--- Assignment ---
Would you please set down the lines of the data from the one containing "zor tarafı hangi" to the final line, exactly and only those?

(Data excerpts)
BEGIN

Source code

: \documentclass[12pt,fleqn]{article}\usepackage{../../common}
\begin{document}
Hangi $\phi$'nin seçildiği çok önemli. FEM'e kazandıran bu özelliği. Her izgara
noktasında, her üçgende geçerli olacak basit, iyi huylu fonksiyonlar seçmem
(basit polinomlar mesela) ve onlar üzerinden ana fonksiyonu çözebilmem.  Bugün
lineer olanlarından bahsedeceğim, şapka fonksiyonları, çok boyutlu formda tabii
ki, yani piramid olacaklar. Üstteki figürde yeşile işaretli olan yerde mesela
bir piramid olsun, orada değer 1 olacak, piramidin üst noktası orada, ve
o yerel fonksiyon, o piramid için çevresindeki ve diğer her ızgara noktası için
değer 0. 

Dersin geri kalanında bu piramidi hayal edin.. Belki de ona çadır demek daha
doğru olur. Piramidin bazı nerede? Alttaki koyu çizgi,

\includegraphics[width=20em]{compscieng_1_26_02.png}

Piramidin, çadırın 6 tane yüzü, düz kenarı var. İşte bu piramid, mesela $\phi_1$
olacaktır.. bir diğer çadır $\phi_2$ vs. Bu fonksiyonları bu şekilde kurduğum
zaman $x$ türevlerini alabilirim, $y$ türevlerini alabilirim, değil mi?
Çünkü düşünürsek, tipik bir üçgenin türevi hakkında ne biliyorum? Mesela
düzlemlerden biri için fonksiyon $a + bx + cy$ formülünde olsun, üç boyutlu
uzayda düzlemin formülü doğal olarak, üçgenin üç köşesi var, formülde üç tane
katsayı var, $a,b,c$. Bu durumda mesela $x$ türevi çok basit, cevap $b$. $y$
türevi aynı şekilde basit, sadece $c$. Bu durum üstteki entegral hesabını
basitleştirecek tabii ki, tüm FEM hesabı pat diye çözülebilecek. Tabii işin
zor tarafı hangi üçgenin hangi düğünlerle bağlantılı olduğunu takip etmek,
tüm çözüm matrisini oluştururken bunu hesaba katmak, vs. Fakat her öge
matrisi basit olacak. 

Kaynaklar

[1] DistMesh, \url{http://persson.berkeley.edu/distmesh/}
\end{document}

END

--- Output for this exercise ---
zor tarafı hangi üçgenin hangi düğünlerle bağlantılı olduğunu takip etmek,
tüm çözüm matrisini oluştururken bunu hesaba katmak, vs. Fakat her öge
matrisi basit olacak. 

Kaynaklar

[1] DistMesh, \url{http://persson.berkeley.edu/distmesh/}
\end{document}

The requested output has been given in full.